Para quien se atreve a recorrer sus páginas, Las memorias de Mamá Blanca es un libro lleno de plantas y naturaleza, personajes histriónicos y escenas familiares encantadoras, al mismo tiempo que inquietantes y desgarradoras. Teresa de la Parra hace con este texto un manual práctico sobre cómo navegar las aguas de la memoria infantil, un retrato de la importancia de los recuerdos que elegimos tener presentes, y nos da una muestra de la riqueza literaria que nos ofrece trabajar desde la memoria, al mismo tiempo que nos presenta una pintura expresionista de la sociedad venezolana de finales de siglo XIX, que presagiaba un cambio inminente.

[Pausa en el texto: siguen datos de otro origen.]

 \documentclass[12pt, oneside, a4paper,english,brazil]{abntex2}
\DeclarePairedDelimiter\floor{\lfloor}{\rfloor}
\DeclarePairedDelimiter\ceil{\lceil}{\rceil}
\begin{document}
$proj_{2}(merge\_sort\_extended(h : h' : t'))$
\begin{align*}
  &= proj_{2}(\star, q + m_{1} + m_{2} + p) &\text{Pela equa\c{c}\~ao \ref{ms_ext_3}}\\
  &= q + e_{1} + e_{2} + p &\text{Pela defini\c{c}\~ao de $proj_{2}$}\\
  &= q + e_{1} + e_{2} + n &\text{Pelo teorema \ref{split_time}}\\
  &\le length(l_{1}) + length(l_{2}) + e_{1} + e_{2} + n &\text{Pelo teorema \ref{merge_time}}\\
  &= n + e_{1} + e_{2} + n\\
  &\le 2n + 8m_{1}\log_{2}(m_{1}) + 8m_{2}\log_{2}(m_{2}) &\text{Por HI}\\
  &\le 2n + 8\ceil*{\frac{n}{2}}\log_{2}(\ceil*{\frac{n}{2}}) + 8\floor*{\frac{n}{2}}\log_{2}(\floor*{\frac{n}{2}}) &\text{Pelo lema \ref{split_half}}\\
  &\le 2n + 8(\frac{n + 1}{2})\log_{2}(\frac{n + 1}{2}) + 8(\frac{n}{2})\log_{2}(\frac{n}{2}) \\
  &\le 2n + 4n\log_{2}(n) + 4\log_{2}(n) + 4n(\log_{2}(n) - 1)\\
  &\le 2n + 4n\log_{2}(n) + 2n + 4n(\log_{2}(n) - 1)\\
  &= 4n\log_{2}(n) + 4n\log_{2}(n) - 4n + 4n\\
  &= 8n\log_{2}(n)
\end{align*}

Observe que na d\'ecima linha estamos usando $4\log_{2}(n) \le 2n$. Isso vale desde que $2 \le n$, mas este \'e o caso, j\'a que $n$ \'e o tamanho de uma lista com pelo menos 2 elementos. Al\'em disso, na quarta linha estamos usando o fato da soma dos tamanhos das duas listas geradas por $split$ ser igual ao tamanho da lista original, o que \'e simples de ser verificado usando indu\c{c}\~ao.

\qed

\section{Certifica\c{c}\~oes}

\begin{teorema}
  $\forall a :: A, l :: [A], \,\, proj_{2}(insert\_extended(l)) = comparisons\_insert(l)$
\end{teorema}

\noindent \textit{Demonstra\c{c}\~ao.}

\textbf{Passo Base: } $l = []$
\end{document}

La diferencia entre memoria y recuerdo
Lo primero que hizo Teresa de la Parra para enseñarnos cómo funciona la memoria fue responder a la pregunta de qué es la memoria. Lo hizo de forma tangible y práctica, sin explicar más de la cuenta: separó momentos puntuales y representativos de la infancia de Mamá Blanca, una señora amigable, sensible, artista, pero completamente sola. De la Parra organiza los recuerdos de esta protagonista de tal manera que ellos, junto con los personajes que van apareciendo (y a los que les dedica capítulos enteros), nos cuentan los episodios clave de la etapa más determinante de la vida de ella: su infancia. En ella transcurre el crecer en medio del campo junto a sus cinco hermanas, sus padres, y una seria de empleados y trabajadores de la finca, hasta el momento en que esa vida, la naturaleza, la tranquilidad y la riqueza desaparecen por completo. Así hace una distinción muy clara entre recuerdo y memoria y la relación que hay entre estos dos conceptos, uno codependiente del otro, siendo la memoria la contenedora que comprende momentos trascendentales y simbólicos para la construcción de la identidad personal.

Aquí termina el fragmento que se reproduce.